Digital downloads have been blamed for eviscerating the music industry's profit model -- but compared to commerce in compact discs, they're great for the climate.
Get your latest Black Eyed Peas, Beyonce or Lady Gaga via the internet, and you'll cut the energy and carbon dioxide overhead by 40 to 80 percent over distribution of a physical CD, according to a new report commissioned by Microsoft and Intel. The savings come in getting rid of physical packaging, delivery, and the compact disc itself; the range of impact depends upon whether the customer burns the music to a CD.
If you walk to the music store instead of driving, however, the CO2 emissions are about equal with downloading and burning, say the researchers.
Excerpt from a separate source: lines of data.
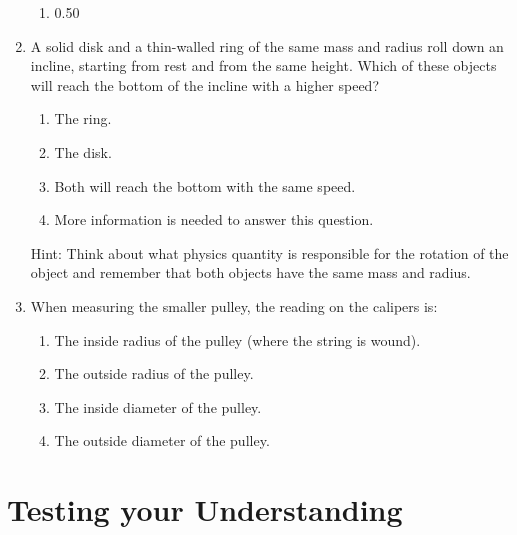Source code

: \begin{enumerate}
\begin{enumerate}
  \item  0.50\,\radian\per\second
  \end{enumerate}
\item A solid disk and a thin-walled ring of the same mass and radius roll down an incline, starting from rest and from the same height. Which of these objects will reach the bottom of the incline with a higher speed?
  \begin{enumerate}
  \item The ring.
  \item The disk.
  \item Both will reach the bottom with the same speed.
  \item More information is needed to answer this question.
  \end{enumerate}
  Hint: Think about what physics quantity is responsible for the rotation of the object and remember that both objects have the same mass and radius.
\item When measuring the smaller pulley, the reading on the calipers is:
  \begin{enumerate}
  \item The inside radius of the pulley (where the string is wound).
  \item The outside radius of the pulley.
  \item The inside diameter of the pulley.
  \item The outside diameter of the pulley.
  \end{enumerate}
\end{enumerate}








\section{Testing your Understanding}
So take heart, old-school consumers: If you prefer browsing for new tunes in the aisles instead of online, forestall green guilt by putting on your sneakers and going to the store under your own power. (Consider it a new form of sneakernet.)
Also, downloads of around 260 MB or greater use enough internet energy to make them comparable in carbon pollution with the download and burn scenario, say the report's authors.
"However, as file sizes and Internet energy use are increasing, Internet energy efficiency is also increasing," they write, "thus it is unlikely even in the case of large file transfers for digital downloads to use more energy or produce more CO2 emissions than delivering music via CDs."